La pub exclue de l'école? - L'Express du 04/10/2004 (n°2779)

Eric Conan

 

 

       Elle pénètre de plus en plus les établissements. L'interdiction d'un jeu organisé par une banque prend valeur de rappel à l'ordre.

       La décision date de cet été, mais le ministère de l'Education ne lui a guère donné d'écho: le tribunal administratif de Cergy-Pontoise a déclaré «illégal» le jeu-concours Les Masters de l'économie que le Crédit industriel et commercial organisait dans de nombreux établissements scolaires.

    La motivation principale de ce «jeu d'initiation à la Bourse», auquel participaient plusieurs milliers d'enseignants, relevait d'une habile «approche clientèle», comme on dit au CIC, qui se constituait ainsi à peu de frais un fichier de futurs clients éventuels. Le juge administratif a estimé que «ce jeu, qui avait clairement des objectifs publicitaires et commerciaux pour la banque organisatrice, tombait sous le coup de la prohibition des initiatives de nature publicitaire, commerciale, politique ou confessionnelle» et qu'il  contrevenait «au principe de neutralité de l'école».
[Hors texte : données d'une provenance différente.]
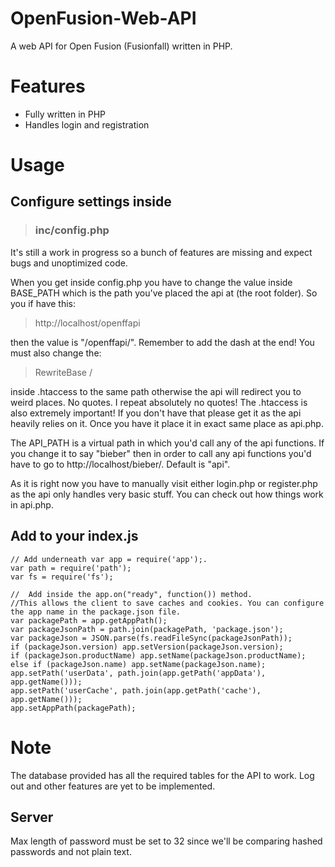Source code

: # OpenFusion-Web-API
A web API for Open Fusion (Fusionfall) written in PHP.

# Features
- Fully written in PHP
- Handles login and registration


# Usage
## Configure settings inside
> ### inc/config.php

It's still a work in progress so a bunch of features are missing and expect bugs and unoptimized code.

When you get inside config.php you have to change the value inside BASE_PATH which is the path you've placed the api at (the root folder). So you if have this:
> http://localhost/openffapi

then the value is "/openffapi/". Remember to add the dash at the end! You must also change the:
> RewriteBase /

inside .htaccess to the same path otherwise the api will redirect you to weird places. No quotes. I repeat absolutely no quotes! The .htaccess is also extremely important! If you don't have that please get it as the api heavily relies on it. Once you have it place it in exact same place as api.php.

The API_PATH is a virtual path in which you'd call any of the api functions. If you change it to say "bieber" then in order to call any api functions you'd have to go to http://localhost/bieber/<api function>. Default is "api".
	
As it is right now you have to manually visit either login.php or register.php as the api only handles very basic stuff. You can check out how things work in api.php.

## Add to your index.js

	// Add underneath var app = require('app');.
	var path = require('path');
	var fs = require('fs');

    //  Add inside the app.on("ready", function()) method.
    //This allows the client to save caches and cookies. You can configure the app name in the package.json file.
	var packagePath = app.getAppPath();
    var packageJsonPath = path.join(packagePath, 'package.json');
	var packageJson = JSON.parse(fs.readFileSync(packageJsonPath));
    if (packageJson.version) app.setVersion(packageJson.version);
    if (packageJson.productName) app.setName(packageJson.productName);
    else if (packageJson.name) app.setName(packageJson.name);
    app.setPath('userData', path.join(app.getPath('appData'), app.getName()));
    app.setPath('userCache', path.join(app.getPath('cache'), app.getName()));
    app.setAppPath(packagePath);
   
 
 # Note
 The database provided has all the required tables for the API to work.
 Log out and other features are yet to be implemented.
 
 ## Server
 Max length of password must be set to 32 since we'll be comparing hashed passwords and not plain text.
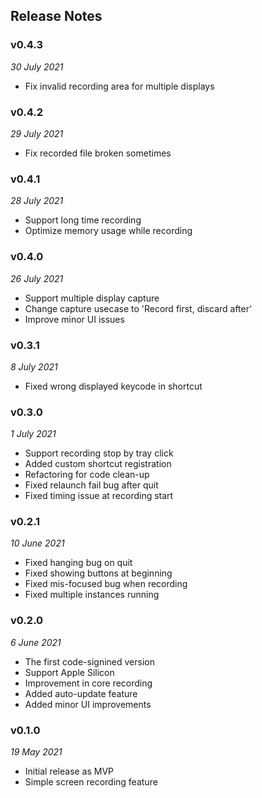 ## Release Notes

### v0.4.3

_30 July 2021_

- Fix invalid recording area for multiple displays

### v0.4.2

_29 July 2021_

- Fix recorded file broken sometimes

### v0.4.1

_28 July 2021_

- Support long time recording
- Optimize memory usage while recording

### v0.4.0

_26 July 2021_

- Support multiple display capture
- Change capture usecase to 'Record first, discard after'
- Improve minor UI issues

### v0.3.1

_8 July 2021_

- Fixed wrong displayed keycode in shortcut

### v0.3.0

_1 July 2021_

- Support recording stop by tray click
- Added custom shortcut registration
- Refactoring for code clean-up
- Fixed relaunch fail bug after quit
- Fixed timing issue at recording start

### v0.2.1

_10 June 2021_

- Fixed hanging bug on quit
- Fixed showing buttons at beginning
- Fixed mis-focused bug when recording
- Fixed multiple instances running

### v0.2.0

_6 June 2021_

- The first code-signined version
- Support Apple Silicon
- Improvement in core recording
- Added auto-update feature
- Added minor UI improvements

### v0.1.0

_19 May 2021_

- Initial release as MVP
- Simple screen recording feature
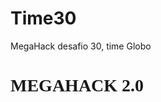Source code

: # Time30
MegaHack desafio 30, time Globo
<div>
<h1><span style="font-family: &quot;Comic Sans MS&quot;;">MEGAHACK 2.0</span></h1>
</div>
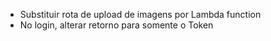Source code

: <!-- TODO -->
- Substituir rota de upload de imagens por Lambda function
- No login, alterar retorno para somente o Token
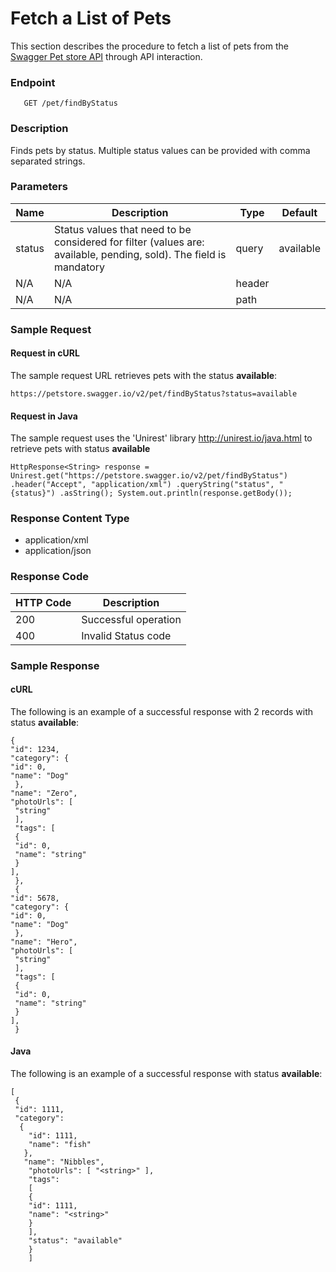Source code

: 

# Fetch a List of Pets

This section describes the procedure to fetch a list of pets from the [Swagger Pet store API](https://petstore.swagger.io/) through API interaction.


### Endpoint
       GET /pet/findByStatus

### Description
Finds pets by status.
Multiple status values can be provided with comma separated strings.

       
### Parameters

| Name|Description|Type  |Default|
|--------|-------------------------------------------------------------------------------------------|------|------------|
| status |Status values that need to be considered for filter (values are: available, pending, sold). The field is mandatory |query | available
| N/A|N/A|header|  
|N/A| N/A|path| 


### Sample Request

#### Request in cURL
The sample request URL  retrieves pets with the status **available**: 

    https://petstore.swagger.io/v2/pet/findByStatus?status=available

#### Request in Java 
The sample request uses the 'Unirest' library  http://unirest.io/java.html  to retrieve pets with status **available**

    HttpResponse<String> response = Unirest.get("https://petstore.swagger.io/v2/pet/findByStatus") .header("Accept", "application/xml") .queryString("status", "{status}") .asString(); System.out.println(response.getBody());

### Response Content Type
-   application/xml
-   application/json

### Response Code

| HTTP Code       |Description                          |           
|--------------|-------------------------------|
|200           |Successful operation   
|400           |Invalid Status code

### Sample Response

#### cURL

The following is an example of a successful response with 2 records with status **available**:

    {
    "id": 1234,
    "category": {
    "id": 0,
    "name": "Dog"
     },
    "name": "Zero",
    "photoUrls": [
     "string"
     ],
     "tags": [
     {
     "id": 0,
     "name": "string"
     }
    ],
     },
     {
    "id": 5678,
    "category": {
    "id": 0,
    "name": "Dog"
     },
    "name": "Hero",
    "photoUrls": [
     "string"
     ],
     "tags": [
     {
     "id": 0,
     "name": "string"
     }
    ],
     }
     

#### Java
The following is an example of a successful  response with status **available**:

    [
     { 
     "id": 1111, 
     "category": 
      { 
        "id": 1111, 
        "name": "fish" 
       }, 
       "name": "Nibbles",
        "photoUrls": [ "<string>" ], 
        "tags": 
        [ 
        { 
        "id": 1111, 
        "name": "<string>" 
        } 
        ], 
        "status": "available" 
        } 
        ]


<!--stackedit_data:
eyJwcm9wZXJ0aWVzIjoidGl0bGU6IFBldFN0b3JlXG5hdXRob3
I6IFRydXB0aVxuc3RhdHVzOiBGcnN0IGRyYWZ0XG5kYXRlOiAy
Mi0wMy0yMDI0XG4iLCJoaXN0b3J5IjpbMjExMzQyMDE4MywtNj
Y3MTY2NTk2XX0=
-->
  Ce jugement est d'autant plus gênant qu'il résulte de l'initiative d'un professeur de philosophie, Gilbert Molinier, qui, après s'être élevé en vain contre l'organisation de ce concours au lycée Auguste-Blanqui de Saint-Ouen, a saisi le juge administratif. Et ce rappel à l'ordre souligne la complicité de nombreux responsables éducatifs, recteurs, proviseurs et même syndicats enseignants ayant laissé faire, acceptant que la présentation du concours ait lieu durant les heures d'enseignement. Le contexte de ces dernières années explique ce manque de vigilance: les initiatives publicitaires croissantes des marques lorgnant sur les populations lycéennes avaient été encouragées par une circulaire de mars 2001, ébréchant pour la première fois l'interdiction de la publicité à l'école en vigueur depuis 1936.

    Seuls quelques fonctionnaires ont résisté. Bernard Saint-Girons, recteur de l'académie de Créteil, a ainsi demandé aux chefs d'établissement, en février dernier, par une circulaire, de ne pas participer au concours du CIC, notant qu' «une enquête diligentée par l'inspection générale avait relevé des approximations, voire des erreurs économiques, concernant notamment le fonctionnement de la Bourse, susceptibles de brouiller les objectifs d'acquisition des connaissances que les programmes scolaires ont définis». Ce qui n'a pas empêché plusieurs milliers de pédagogues de soumettre à cette bouillie publicitaire des dizaines de milliers d'élèves.